If you're using the Confluent Platform, the easiest way to create a Kafka topic is by using the supplied Control Center UX. Otherwise, you can create a Kafka topic manually using the following syntax:

./kafka-topics.sh --create --boostrap-server <URL:PORT> --replication-factor <NO_OF_REPLICATIONS> --partitions <NO_OF_PARTITIONS> --topic <TOPIC_NAME>

For this scenario, we'll create a Kafka topic named “hotels” and will write non-schema embedded JSON data to the topic. To create a topic inside Control Center, see the Confluent guide.

Next, start the Kafka console producer to write a few records to the “hotels” topic.

# Option 1: If using Codespaces, use the built-in CLI utility
kafka-console-producer --broker-list localhost:9092 --topic hotels

# Option 2: Using this repo's Confluent Platform setup, first exec into the broker container
docker exec -it broker /bin/bash
kafka-console-producer --broker-list localhost:9092 --topic hotels

# Option 3: Using your Confluent Platform setup and CLI install
<path-to-confluent>/bin/kafka-console-producer --broker-list <kafka broker hostname> --topic hotels

In the console producer, enter:

{"id": "h1", "HotelName": "Marriott", "Description": "Marriott description"}
{"id": "h2", "HotelName": "HolidayInn", "Description": "HolidayInn description"}
{"id": "h3", "HotelName": "Motel8", "Description": "Motel8 description"}

The three records entered are published to the “hotels” Kafka topic in JSON format.

Create the sink connector

Create an Azure Cosmos DB sink connector in Kafka Connect. The following JSON body defines config for the sink connector. Make sure to replace the values for connect.cosmos.connection.endpoint and connect.cosmos.master.key, properties that you should have saved from the Azure Cosmos DB setup guide in the prerequisites.

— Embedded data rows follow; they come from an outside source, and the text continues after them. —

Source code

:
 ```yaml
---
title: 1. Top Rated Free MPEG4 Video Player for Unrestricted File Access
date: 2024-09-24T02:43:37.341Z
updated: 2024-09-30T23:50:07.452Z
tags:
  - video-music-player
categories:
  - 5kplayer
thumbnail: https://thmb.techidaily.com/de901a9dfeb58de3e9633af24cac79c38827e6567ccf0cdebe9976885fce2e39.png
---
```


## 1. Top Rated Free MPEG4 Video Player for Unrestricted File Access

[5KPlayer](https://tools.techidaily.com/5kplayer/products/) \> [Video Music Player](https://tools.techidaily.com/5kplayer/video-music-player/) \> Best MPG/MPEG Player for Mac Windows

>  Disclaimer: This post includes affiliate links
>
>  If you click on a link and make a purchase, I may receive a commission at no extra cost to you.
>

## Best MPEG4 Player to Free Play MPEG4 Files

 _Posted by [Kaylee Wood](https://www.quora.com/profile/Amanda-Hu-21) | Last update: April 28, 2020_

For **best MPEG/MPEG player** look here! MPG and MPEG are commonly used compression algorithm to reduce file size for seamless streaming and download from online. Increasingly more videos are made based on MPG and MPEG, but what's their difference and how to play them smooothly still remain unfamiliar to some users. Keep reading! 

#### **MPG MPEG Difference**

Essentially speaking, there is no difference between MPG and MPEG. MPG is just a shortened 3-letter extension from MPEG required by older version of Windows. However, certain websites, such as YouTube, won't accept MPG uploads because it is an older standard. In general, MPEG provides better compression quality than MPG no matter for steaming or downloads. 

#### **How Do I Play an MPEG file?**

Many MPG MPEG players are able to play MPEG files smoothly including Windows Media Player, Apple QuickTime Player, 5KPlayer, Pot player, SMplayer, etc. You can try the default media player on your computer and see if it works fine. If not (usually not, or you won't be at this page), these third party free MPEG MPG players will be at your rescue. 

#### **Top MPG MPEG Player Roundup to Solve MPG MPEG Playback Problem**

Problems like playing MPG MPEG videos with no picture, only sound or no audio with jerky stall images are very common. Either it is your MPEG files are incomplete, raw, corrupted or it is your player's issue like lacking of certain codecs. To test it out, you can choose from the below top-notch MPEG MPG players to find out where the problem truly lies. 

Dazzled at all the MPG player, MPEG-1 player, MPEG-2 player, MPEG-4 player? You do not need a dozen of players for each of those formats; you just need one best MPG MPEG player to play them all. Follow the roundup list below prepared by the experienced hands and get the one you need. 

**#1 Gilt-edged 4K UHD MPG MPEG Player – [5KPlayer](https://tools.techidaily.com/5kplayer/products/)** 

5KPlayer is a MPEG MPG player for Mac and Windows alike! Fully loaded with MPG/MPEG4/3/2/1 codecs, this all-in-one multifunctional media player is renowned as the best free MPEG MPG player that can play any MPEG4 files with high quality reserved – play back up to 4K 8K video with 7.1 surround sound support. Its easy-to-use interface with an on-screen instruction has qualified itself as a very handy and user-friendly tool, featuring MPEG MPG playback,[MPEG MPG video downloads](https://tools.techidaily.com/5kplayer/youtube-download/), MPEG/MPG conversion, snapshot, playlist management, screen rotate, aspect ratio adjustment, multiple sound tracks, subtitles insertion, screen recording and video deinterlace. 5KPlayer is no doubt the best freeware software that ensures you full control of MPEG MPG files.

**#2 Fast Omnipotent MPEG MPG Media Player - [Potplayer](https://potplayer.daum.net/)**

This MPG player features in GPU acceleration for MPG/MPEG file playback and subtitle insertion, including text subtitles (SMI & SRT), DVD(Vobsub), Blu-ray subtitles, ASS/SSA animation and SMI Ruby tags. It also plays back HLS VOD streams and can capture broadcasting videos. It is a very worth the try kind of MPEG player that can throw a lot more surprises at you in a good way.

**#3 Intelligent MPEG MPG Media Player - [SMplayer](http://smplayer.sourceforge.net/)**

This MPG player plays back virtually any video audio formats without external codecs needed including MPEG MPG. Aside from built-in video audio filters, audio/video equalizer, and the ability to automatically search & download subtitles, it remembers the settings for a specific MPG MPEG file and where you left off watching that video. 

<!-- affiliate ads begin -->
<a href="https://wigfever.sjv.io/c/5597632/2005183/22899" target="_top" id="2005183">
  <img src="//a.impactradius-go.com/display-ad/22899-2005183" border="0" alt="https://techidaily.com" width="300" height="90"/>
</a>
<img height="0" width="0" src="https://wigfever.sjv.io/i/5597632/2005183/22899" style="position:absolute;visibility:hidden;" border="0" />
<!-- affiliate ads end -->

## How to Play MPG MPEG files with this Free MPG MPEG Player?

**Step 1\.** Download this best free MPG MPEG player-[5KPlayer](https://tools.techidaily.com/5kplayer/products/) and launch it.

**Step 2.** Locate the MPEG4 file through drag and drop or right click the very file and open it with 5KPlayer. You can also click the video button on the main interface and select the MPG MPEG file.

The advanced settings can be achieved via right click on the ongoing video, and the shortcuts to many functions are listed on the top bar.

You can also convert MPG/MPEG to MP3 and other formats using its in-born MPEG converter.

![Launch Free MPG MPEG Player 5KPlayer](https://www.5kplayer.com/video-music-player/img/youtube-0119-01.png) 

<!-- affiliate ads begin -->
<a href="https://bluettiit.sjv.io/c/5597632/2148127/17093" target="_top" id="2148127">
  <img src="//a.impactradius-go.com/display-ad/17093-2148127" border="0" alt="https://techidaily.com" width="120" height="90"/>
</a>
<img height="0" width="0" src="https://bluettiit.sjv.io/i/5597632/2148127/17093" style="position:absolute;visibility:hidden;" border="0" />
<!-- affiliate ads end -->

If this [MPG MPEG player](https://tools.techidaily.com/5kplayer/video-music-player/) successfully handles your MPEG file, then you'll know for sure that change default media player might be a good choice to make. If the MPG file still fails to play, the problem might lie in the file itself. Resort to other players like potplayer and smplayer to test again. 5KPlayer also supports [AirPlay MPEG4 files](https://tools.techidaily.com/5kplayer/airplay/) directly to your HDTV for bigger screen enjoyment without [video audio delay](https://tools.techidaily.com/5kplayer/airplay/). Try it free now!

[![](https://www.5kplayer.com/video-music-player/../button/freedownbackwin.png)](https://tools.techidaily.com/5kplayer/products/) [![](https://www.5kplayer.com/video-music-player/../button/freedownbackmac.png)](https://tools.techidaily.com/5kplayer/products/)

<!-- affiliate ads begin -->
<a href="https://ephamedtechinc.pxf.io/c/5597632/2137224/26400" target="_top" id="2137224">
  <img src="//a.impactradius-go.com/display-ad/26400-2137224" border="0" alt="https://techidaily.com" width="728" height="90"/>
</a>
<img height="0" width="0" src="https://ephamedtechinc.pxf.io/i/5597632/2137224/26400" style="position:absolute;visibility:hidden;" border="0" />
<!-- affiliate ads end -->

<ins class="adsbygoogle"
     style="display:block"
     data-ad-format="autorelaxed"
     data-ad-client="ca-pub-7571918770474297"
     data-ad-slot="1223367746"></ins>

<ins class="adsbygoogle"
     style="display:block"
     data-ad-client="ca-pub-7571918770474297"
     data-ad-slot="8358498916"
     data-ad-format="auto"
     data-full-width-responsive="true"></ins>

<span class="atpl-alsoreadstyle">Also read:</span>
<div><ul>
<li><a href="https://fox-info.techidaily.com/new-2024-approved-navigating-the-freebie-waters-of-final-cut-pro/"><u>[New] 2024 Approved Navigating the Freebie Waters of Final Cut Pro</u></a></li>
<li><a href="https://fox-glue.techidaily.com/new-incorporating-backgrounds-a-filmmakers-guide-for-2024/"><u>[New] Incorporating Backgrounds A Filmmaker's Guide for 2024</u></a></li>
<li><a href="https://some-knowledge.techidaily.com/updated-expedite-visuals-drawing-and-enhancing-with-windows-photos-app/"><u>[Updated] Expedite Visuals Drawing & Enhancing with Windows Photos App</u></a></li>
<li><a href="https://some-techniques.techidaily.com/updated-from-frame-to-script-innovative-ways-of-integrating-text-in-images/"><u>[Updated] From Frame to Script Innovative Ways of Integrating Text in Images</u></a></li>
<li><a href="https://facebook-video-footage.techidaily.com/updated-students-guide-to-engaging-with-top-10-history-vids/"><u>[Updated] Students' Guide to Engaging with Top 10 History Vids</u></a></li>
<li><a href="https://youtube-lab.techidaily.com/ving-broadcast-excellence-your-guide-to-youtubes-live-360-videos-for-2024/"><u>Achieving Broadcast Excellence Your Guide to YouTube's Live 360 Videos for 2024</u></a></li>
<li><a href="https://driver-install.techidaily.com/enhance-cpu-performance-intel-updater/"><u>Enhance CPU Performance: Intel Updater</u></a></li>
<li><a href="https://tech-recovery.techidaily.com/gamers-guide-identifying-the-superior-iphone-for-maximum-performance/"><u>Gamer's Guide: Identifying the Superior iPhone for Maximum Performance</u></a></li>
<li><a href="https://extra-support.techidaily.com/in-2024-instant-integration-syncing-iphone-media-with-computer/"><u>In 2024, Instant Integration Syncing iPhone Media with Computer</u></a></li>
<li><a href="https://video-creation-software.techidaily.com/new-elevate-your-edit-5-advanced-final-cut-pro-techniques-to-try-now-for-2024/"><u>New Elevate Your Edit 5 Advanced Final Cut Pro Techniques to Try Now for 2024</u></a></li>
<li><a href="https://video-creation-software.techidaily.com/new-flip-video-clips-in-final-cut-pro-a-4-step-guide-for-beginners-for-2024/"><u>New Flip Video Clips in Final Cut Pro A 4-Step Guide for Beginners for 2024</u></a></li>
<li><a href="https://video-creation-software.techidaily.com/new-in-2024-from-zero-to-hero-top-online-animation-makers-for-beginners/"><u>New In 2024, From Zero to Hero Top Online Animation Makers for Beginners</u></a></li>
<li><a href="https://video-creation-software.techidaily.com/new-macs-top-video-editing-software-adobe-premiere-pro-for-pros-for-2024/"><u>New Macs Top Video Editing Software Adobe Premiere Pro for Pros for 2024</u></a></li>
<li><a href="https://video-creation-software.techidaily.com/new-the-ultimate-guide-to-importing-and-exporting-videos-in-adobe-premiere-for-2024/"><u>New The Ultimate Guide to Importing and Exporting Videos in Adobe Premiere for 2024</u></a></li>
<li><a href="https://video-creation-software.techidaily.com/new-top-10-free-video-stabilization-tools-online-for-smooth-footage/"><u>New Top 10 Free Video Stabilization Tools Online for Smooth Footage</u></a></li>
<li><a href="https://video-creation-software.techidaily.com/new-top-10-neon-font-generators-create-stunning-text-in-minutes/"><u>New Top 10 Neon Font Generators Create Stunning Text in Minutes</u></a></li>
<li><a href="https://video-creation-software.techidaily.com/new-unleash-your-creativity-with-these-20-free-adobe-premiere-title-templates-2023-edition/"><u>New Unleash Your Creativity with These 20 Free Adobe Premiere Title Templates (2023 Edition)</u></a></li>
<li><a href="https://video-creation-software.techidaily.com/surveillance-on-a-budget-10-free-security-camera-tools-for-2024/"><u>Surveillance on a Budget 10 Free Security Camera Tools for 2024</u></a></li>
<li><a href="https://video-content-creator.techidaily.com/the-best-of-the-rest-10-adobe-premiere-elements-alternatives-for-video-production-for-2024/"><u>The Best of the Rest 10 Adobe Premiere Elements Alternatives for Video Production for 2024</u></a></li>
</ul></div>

For more information on each of these configuration properties, see sink properties.

{
  "name": "cosmosdb-sink-connector",
  "config": {
    "connector.class": "com.azure.cosmos.kafka.connect.sink.CosmosDBSinkConnector",
    "tasks.max": "1",
    "topics": [
      "hotels"
    ],
    "value.converter": "org.apache.kafka.connect.json.JsonConverter",
    "value.converter.schemas.enable": "false",
    "key.converter": "org.apache.kafka.connect.json.JsonConverter",
    "key.converter.schemas.enable": "false",
    "connect.cosmos.connection.endpoint": "https://<cosmosinstance-name>.documents.azure.com:443/",
    "connect.cosmos.master.key": "<cosmosdbprimarykey>",
    "connect.cosmos.databasename": "kafkaconnect",
    "connect.cosmos.containers.topicmap": "hotels#kafka"
  }
}

Once you have all the values filled out, save the JSON file somewhere locally. You can use this file to create the connector using the REST API.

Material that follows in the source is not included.